# Impact Report

Mixpanel’s Impact report measures the effects of product or marketing launches on your key metrics. Impact calculates the user adoption of the launch, the impact of the launch on an important event, and the differences between users that adopt the launch and those that do not.

Impact controls for many external factors to increase result reliability and it presents statistical confidence to help inform further decisions.

Impact is currently in open BETA and is subject to change.

## Access Report

To access Impact, click on Analysis in the top navigation, then select Impact.

## Build a Query

To build an Impact query, first select a launch event. This is the event that you are measuring as the cause of change.

Add any additional filters to narrow the launch event parameters by selecting the filter button.

Select a metric event. You are measuring the impact of the launch event on this metric event. Add additional filters to narrow the metric event parameters.

Select the time range. The time range is a fixed period of time that determines the adopters and non-adopters of the launch event. For example, if the time range is set at 30 days, then that user has 30 days to perform both the launch event and metric event to be considered an adopter.

The chart will not necessarily change if you change the time range.

You can also apply a global filter from the same location.

## Report Calculation Details

The report presents the results in plain english, in an Impact table that includes the Impact values, and in a chart that displays the impact of the launch over time.

Adopters are users that have done the launch event. Non-adopters are users that have not done the launch event. Both adopters and non-adopters must perform the metric event to be included in the report.

The Adoption Rate is the number of users that perform the launch event divided by the total user count:

$\%\,adoption = average\left( (adopters) \over (adopters + non\,adopters) \right)$

### Impact Chart

The Impact Chart shows how the rate of metric event occurence changes over time.  The y-axis of the chart is the average number of the metric event count and the x-axis is time spanning 30 days.

Unlike other Mixpanel charts, the Impact Chart displays time in relative time, not calendar time.  The chart centers around the first day that the launch event is available, or “day zero”. The chart displays the 15 days before and after day zero.

Every user in the report can have a different day zero.  For users in the adopter group, day zero is the day that they perform their first launch event.  For users in the non-adopter group, day zero is the day the first adopter performed the launch event (which is most likely the launch day of the feature).

Each data point on the chart is calculated as follows:

$metric\,event\,rate = { (metric\,event\,count) \over (total\,user\,count)}$

Each point on the line is the average number of times users in the group did the metric event on that relative day.
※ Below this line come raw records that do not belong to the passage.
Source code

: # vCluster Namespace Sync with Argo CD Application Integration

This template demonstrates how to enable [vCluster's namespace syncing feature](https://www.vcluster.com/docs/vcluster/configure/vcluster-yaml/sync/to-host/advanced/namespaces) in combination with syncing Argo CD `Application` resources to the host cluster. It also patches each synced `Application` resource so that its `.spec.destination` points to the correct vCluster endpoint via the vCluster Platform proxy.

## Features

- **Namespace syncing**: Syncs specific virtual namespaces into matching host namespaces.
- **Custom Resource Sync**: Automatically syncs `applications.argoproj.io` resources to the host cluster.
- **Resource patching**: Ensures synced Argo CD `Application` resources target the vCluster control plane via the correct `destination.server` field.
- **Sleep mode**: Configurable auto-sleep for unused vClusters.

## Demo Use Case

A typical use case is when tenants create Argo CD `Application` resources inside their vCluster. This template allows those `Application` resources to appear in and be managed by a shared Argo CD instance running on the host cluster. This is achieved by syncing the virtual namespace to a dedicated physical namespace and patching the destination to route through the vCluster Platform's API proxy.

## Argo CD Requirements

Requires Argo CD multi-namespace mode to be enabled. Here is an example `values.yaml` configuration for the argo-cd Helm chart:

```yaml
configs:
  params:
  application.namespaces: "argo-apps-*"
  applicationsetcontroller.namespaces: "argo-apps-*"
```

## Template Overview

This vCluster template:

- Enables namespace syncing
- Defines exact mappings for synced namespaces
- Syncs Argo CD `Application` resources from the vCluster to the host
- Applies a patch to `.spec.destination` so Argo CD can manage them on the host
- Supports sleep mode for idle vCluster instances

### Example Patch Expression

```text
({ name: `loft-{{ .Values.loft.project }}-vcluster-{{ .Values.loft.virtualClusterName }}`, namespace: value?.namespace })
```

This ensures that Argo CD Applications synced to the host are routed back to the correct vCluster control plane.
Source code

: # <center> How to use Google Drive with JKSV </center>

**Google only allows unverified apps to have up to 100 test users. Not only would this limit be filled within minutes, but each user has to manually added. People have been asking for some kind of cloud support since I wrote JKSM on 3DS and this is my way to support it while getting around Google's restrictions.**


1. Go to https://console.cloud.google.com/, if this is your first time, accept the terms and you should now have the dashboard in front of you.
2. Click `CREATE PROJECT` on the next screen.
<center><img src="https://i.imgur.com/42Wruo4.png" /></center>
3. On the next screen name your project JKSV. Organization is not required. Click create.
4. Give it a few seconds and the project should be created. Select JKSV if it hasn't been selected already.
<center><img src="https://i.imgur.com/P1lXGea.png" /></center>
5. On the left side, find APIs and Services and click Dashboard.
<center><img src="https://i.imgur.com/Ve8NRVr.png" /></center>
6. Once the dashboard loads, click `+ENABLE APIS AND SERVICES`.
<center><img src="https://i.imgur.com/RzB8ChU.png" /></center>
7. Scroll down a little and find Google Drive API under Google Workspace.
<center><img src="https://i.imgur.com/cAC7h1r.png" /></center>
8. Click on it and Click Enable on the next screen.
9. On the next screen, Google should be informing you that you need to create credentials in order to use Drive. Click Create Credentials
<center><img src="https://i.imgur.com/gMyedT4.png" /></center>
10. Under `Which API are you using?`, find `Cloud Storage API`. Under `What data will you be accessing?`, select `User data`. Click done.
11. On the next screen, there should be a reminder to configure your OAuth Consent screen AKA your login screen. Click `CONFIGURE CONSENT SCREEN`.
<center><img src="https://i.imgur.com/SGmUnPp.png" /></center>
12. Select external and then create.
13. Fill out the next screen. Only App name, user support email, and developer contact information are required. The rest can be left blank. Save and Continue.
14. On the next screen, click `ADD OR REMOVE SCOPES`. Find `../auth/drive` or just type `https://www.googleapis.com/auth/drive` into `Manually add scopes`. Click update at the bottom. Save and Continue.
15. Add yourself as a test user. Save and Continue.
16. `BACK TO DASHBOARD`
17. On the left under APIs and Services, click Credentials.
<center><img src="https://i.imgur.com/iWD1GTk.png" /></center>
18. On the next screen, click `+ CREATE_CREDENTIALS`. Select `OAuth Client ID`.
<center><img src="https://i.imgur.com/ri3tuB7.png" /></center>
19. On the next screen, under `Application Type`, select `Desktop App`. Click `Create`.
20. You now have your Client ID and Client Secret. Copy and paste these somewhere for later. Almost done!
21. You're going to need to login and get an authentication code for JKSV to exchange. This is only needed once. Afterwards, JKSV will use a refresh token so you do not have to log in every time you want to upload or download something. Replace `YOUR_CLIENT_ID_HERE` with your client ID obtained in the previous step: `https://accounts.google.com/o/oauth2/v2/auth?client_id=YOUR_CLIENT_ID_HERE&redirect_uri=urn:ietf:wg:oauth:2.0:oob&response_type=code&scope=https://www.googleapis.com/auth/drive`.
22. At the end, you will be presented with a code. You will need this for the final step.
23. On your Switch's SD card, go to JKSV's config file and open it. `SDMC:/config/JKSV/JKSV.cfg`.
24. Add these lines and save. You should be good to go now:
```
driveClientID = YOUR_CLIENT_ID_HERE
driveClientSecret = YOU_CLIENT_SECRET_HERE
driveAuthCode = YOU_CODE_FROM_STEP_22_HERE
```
For example, if 10 adopters did the launch event for the first time five days ago, and they then did the metric event a total of 30 times today.  The +5 days point on the adopter line would read 3. The math would be as follows:

• 30 = The number of metric events performed by the adopters on day 5
• 10 = The number of users who did the launch event 5 days before the first day
• 3 = 30/10

You can see how frequently users in each group perform the metric event, both before and after the launch.

### Impact Table

The Impact Table summarizes the results of the Impact chart.  It displays the average rate at which users in the adopter and non-adopter groups performed the metric event over the course of the 15 days before and after launch.

Each of these four averages is also reflected on the chart as a horizontal dotted line.

The Impact Table compares users that performed the launch event and those that did not. For both groups of users, Mixpanel calculates the average number of times per day that users performed the metric event before the launch, after the launch, and the difference between the two (the delta).

The average number of times that users performed the metric event before the launch is calculated by:

$group\,average\,value = average\left( (group\,metric\,event\,count \div group\,user\,count) \over (day\,count) \right)$

The average rate is calculated before the first day of the launch event, after the launch event, and the report also displays the difference between those rates.

Lastly, the Impact is calculated by comparing the results of the adopters and non-adopters. These results are presented as an overall delta with a corresponding confidence score.

The overall delta is calculated by subtracting the pre-launch delta from the post-launch delta.

The confidence score is a measurement of statistical significance, and how likely it is that that the overall delta is statistically significant.

## Interpret the Results

In general, when the overall delta is positive, and the confidence score is 95% or more, it indicates a successful launch.  The most successful launches will see the rate at which adopters perform the metric event increase post-launch, while the same rate for the non-adopters remains relatively constant.

In the Impact chart, look for the average gap in usage between the adopters and non-adopters to increase after the launch.  Typically, it is preferable for the increase in the gap to be mostly driven by an increase in the rate at which adopters perform the metric event, rather than a decrease in the rate at which non-adopters perform it.